Se fossemos analisar o caso da mamadeira erótica pela ótica de Maquiavel, aceitaríamos que na disputa política vale tudo e, colocando a ética para bem longe, poderíamos alegar que foi legítimo usar de mentiras para chegar à presidência e salvar o Brasil do comunismo.
Agora, sob a ótica de Platão, se você tem algum apreço e comprometimento com a ética, república e democracia, você combateria outra visão politica com honra e honestidade, nunca com mentiras. Pautar sua argumentação em mentiras é saber, no íntimo, que você está errado ou sendo motivado por interesses pouco republicanos.
E a fofoca?
Pelo dicionário Michaelis fofoca é definida como “ 1 Ato ou efeito de fofocar; futrica, fuxico, intriga; 2 Comentário desairoso ou maldoso sobre a vida de outrem; bisbilhotice, dito, mexerico; 3 Afirmação ou imputação baseada em suposições; boato, especulação; 4 Cochicho ou comentário em segredo sobre alguém: Já surpreendi as duas mais de uma vez fazendo fofoca sobre o professor.”

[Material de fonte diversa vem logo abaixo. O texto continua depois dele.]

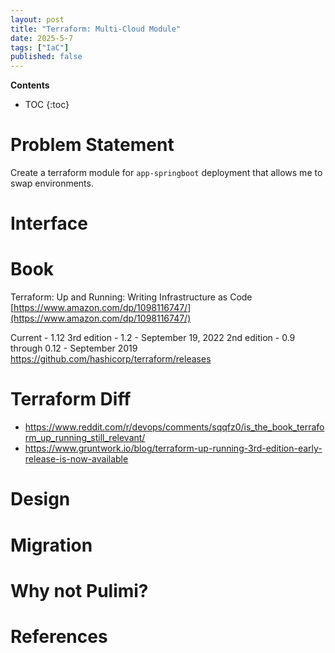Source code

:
 ```yaml
---
layout: post
title: "Terraform: Multi-Cloud Module"
date: 2025-5-7
tags: ["IaC"]
published: false
---
```


**Contents**
* TOC
{:toc}

# Problem Statement

Create a terraform module for `app-springboot` deployment that allows me to swap environments.

# Interface

# Book

Terraform: Up and Running: Writing Infrastructure as Code
[https://www.amazon.com/dp/1098116747/](https://www.amazon.com/dp/1098116747/)

Current - 1.12
3rd edition - 1.2 - September 19, 2022
2nd edition - 0.9 through 0.12 - September 2019
https://github.com/hashicorp/terraform/releases

# Terraform Diff

* https://www.reddit.com/r/devops/comments/sqqfz0/is_the_book_terraform_up_running_still_relevant/
* https://www.gruntwork.io/blog/terraform-up-running-3rd-edition-early-release-is-now-available

# Design


# Migration


# Why not Pulimi?

# References
[^1]: [][]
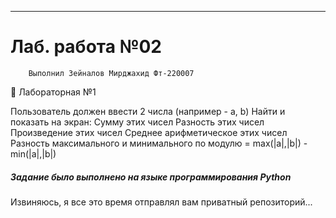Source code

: ____
# Лаб. работа №02
```
    Выполнил Зейналов Мирджахид Фт-220007
```
:black_square_button: Лабораторная №1   

Пользователь должен ввести 2 числа (например - a, b)
Найти и показать на экран:
Сумму этих чисел
Разность этих чисел
Произведение этих чисел
Среднее арифметическое этих чисел
Разность максимального и минимального по модулю = max(|a|,|b|) - min(|a|,|b|)  

##### Задание было выполнено на языке программирования Python

Извиняюсь, я все это время отправлял вам приватный репозиторий...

Antes que você desmereça a fofoca ou o fofoqueiro, é importante saber que a fofoca foi um importante instrumento para construímos nossa sociedade. Parece dramático, mas a ideia é defendida pelo escritor e historiador Yuval Noah Harari em “Sapiens”.

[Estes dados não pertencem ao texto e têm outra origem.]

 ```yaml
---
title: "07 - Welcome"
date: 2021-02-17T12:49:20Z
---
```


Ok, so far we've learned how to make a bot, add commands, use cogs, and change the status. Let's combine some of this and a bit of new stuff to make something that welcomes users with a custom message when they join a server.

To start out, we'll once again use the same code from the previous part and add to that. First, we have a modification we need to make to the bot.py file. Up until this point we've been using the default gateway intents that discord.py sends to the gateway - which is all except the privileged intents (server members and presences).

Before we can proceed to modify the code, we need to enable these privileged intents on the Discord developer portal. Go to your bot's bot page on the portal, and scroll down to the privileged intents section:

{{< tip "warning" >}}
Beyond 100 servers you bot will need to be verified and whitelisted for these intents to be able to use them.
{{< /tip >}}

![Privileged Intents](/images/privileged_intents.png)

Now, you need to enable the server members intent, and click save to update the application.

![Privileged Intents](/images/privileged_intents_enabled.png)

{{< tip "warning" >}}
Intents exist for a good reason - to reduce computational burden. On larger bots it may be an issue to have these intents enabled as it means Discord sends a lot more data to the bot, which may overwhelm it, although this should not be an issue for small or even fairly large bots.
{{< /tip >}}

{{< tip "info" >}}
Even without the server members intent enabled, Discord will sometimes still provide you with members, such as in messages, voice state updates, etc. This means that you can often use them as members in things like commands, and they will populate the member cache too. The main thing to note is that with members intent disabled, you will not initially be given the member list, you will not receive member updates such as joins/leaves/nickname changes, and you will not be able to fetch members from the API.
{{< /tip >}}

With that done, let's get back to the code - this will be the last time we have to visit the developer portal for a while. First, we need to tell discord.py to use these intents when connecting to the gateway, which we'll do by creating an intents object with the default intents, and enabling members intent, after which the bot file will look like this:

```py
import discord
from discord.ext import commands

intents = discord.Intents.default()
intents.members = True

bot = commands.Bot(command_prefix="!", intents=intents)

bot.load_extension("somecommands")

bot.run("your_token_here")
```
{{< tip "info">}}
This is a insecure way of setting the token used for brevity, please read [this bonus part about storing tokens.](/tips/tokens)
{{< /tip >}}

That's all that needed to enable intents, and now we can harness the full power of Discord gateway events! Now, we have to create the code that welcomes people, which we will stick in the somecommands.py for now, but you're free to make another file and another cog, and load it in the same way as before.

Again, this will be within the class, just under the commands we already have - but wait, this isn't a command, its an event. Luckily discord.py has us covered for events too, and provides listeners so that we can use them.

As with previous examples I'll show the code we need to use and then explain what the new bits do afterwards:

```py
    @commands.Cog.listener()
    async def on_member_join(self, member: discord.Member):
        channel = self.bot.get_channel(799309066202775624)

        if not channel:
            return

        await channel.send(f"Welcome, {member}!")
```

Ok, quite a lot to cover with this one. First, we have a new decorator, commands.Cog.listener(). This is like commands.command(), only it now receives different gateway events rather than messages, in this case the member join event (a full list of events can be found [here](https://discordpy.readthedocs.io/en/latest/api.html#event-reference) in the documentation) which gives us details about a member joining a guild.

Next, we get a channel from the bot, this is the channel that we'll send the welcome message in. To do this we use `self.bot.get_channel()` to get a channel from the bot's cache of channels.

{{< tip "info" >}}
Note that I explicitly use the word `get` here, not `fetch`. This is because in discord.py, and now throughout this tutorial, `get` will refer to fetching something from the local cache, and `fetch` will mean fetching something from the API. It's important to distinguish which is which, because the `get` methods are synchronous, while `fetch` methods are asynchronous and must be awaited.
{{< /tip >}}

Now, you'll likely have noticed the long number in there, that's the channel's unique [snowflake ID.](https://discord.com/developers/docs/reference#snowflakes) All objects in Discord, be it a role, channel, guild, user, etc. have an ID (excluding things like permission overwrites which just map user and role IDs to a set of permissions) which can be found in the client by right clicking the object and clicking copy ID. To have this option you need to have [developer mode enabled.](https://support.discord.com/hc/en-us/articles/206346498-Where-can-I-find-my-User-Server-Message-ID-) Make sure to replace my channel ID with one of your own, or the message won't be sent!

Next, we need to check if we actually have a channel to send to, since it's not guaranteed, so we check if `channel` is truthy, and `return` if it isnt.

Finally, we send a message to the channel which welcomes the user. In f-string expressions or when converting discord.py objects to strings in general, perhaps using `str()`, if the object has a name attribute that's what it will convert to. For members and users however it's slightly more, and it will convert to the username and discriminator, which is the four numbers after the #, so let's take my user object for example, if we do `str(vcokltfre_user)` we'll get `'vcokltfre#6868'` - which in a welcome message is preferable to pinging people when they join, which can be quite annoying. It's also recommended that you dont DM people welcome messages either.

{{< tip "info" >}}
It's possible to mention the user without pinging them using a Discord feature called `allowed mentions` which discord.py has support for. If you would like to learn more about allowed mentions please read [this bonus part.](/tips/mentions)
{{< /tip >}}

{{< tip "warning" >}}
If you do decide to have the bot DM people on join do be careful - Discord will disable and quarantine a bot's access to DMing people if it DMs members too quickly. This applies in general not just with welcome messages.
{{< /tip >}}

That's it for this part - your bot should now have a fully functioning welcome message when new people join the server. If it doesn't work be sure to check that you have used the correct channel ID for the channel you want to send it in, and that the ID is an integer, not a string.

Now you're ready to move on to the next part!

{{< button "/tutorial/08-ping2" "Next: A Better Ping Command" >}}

Yuval afirma que a fofoca foi um dos fatores primordiais para a nossa evolução social, necessária para todas as outras evoluções que a seguiram. “Nossa linguagem singular evoluiu como um meio de partilhar informações sobre o mundo. Mas as informações mais importantes que precisavam ser comunicadas eram sobre humanos, e não sobre leões ou bisões. Nossa linguagem evoluiu como uma forma de fofoca. De acordo com essa teoria, o Homo sapiens é antes de mais nada um animal social. A cooperação social é essencial para a sobrevivência e a reprodução. Não é suficiente que homens e mulheres conheçam o paradeiro de leões e bisões. É muito mais importante para eles saber quem em seu bando odeia quem, quem está dormindo com quem, quem é honesto e quem é trapaceiro”, explica.

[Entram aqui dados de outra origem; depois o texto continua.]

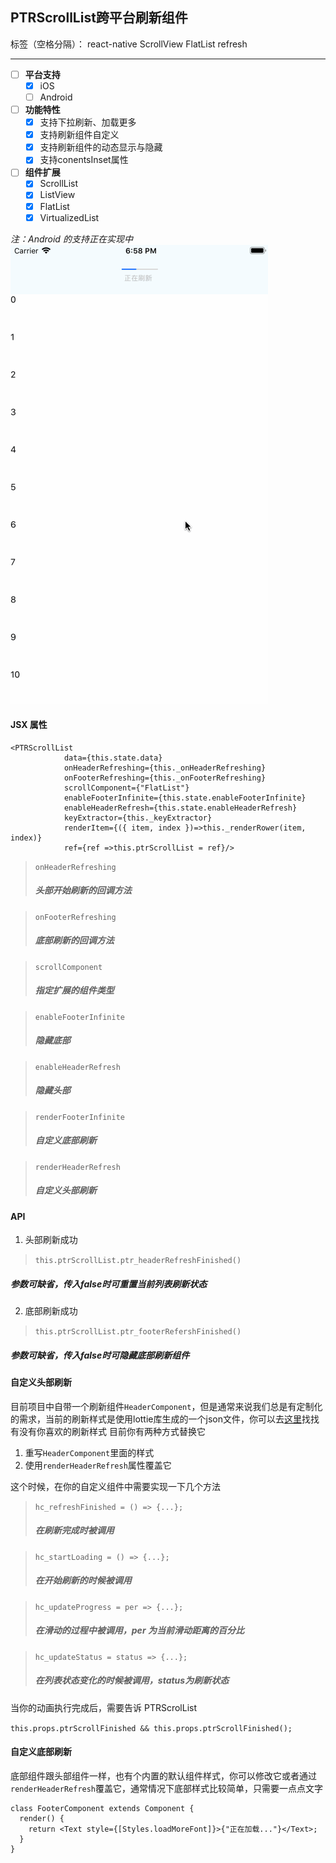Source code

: ## PTRScrollList跨平台刷新组件

标签（空格分隔）： react-native ScrollView FlatList refresh

---

- [ ] **平台支持**
    - [x] iOS
    - [ ] Android
- [ ] **功能特性**
    - [x] 支持下拉刷新、加载更多
    - [x] 支持刷新组件自定义
    - [x] 支持刷新组件的动态显示与隐藏
    - [x] 支持conentsInset属性
- [ ] **组件扩展**
    - [x] ScrollList
    - [x] ListView
    - [x] FlatList
    - [x] VirtualizedList
    
*注：Android 的支持正在实现中*
<br>
![刷新动效](https://raw.githubusercontent.com/bird-xiong/PTRScrollList/master/11.gif)

#### JSX 属性 
```
<PTRScrollList
            data={this.state.data}
            onHeaderRefreshing={this._onHeaderRefreshing} 
            onFooterRefreshing={this._onFooterRefreshing} 
            scrollComponent={"FlatList"}    
            enableFooterInfinite={this.state.enableFooterInfinite} 
            enableHeaderRefresh={this.state.enableHeaderRefresh}
            keyExtractor={this._keyExtractor}
            renderItem={({ item, index })=>this._renderRower(item, index)}
            ref={ref =>this.ptrScrollList = ref}/>
```
>`onHeaderRefreshing`   
>##### *头部开始刷新的回调方法*

>`onFooterRefreshing`   
>##### *底部刷新的回调方法*

>`scrollComponent`      
>##### *指定扩展的组件类型*

>`enableFooterInfinite`
>##### *隐藏底部*

>`enableHeaderRefresh`  
>##### *隐藏头部*

>`renderFooterInfinite`  
>##### *自定义底部刷新*

>`renderHeaderRefresh`   
>##### *自定义头部刷新*

#### API
1. 头部刷新成功
> ```this.ptrScrollList.ptr_headerRefreshFinished()```
##### *参数可缺省，传入false时可重置当前列表刷新状态*

2. 底部刷新成功
> ```this.ptrScrollList.ptr_footerRefershFinished()```
##### *参数可缺省，传入false时可隐藏底部刷新组件*

#### 自定义头部刷新
目前项目中自带一个刷新组件```HeaderComponent```，但是通常来说我们总是有定制化的需求，当前的刷新样式是使用lottie库生成的一个json文件，你可以去[这里](https://www.lottiefiles.com/tag/loading)找找有没有你喜欢的刷新样式
目前你有两种方式替换它
1. 重写```HeaderComponent```里面的样式
2. 使用```renderHeaderRefresh```属性覆盖它

这个时候，在你的自定义组件中需要实现一下几个方法

>```hc_refreshFinished = () => {...};```
>##### *在刷新完成时被调用*

>```hc_startLoading = () => {...};```
>##### *在开始刷新的时候被调用*

>```hc_updateProgress = per => {...};```
>##### *在滑动的过程中被调用，per 为当前滑动距离的百分比*

>```hc_updateStatus = status => {...};```
>##### *在列表状态变化的时候被调用，status为刷新状态*

当你的动画执行完成后，需要告诉 PTRScrolList

```this.props.ptrScrollFinished && this.props.ptrScrollFinished();```

#### 自定义底部刷新
底部组件跟头部组件一样，也有个内置的默认组件样式，你可以修改它或者通过```renderHeaderRefresh```覆盖它，通常情况下底部样式比较简单，只需要一点点文字

```
class FooterComponent extends Component {
  render() {
    return <Text style={[Styles.loadMoreFont]}>{"正在加载..."}</Text>;
  }
}
```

A fofoca é responsável por criação de redes de apoio, no livro “O príncipe” Maquiavel orienta que a forma mais rápida de fazer um amigo e criar laços é ter um inimigo em comum, ou seja, fofocar. O fofoqueiro é uma referência para o seu grupo, uma espécie de “influencer”, aquele que sabe de tudo antes, funcionando como referência e conselheiro social para os mais inseguros.
Tudo ótimo, mas não dá para esquecer o lado tóxico da fofoca, movida pela inveja, ou ainda como autoafirmação. Pode até começar com informações reais, mas na medida que percorre o grupo, novas informações vão sendo incorporadas e fatos deixados para trás, bem ao gosto do freguês.
A fofoca também tem grande utilidade na política, é um sinal indicando para onde vão os ventos. Serve para antecipar eventos que coloque em risco a estabilidade de uma pessoa ou um grupo.
Voltando para o caso das mamadeiras eróticas, milhares de pessoas compartilharam os vídeos em suas redes sociais e a cada compartilhamento, um novo fato ou depoimento de veracidade eram acrescentados. De repente, uma mamadeira que nunca foi distribuída, era a grande notícia da mídia, com depoimentos e testemunhos!
E Fake News?
Para entender a Fake News é necessário entender nosso momento atual. Não é mais o fato que determina o rumo do debate, mas a interpretação pessoal de cada um sobre os fatos. Este fenômeno foi denominado como Pós verdade. Não importa mais se o copo está meio cheio ou meio vazio, importa o que eu acho. Se eu vejo o copo meio vazio, então o copo está meio vazio! Não há argumentos que façam eu mudar meu ponto de vista, até mesmo quando vc diz q o copo está meio cheio, apenas serve de reforço positivo para a minha teoria de meio vazio.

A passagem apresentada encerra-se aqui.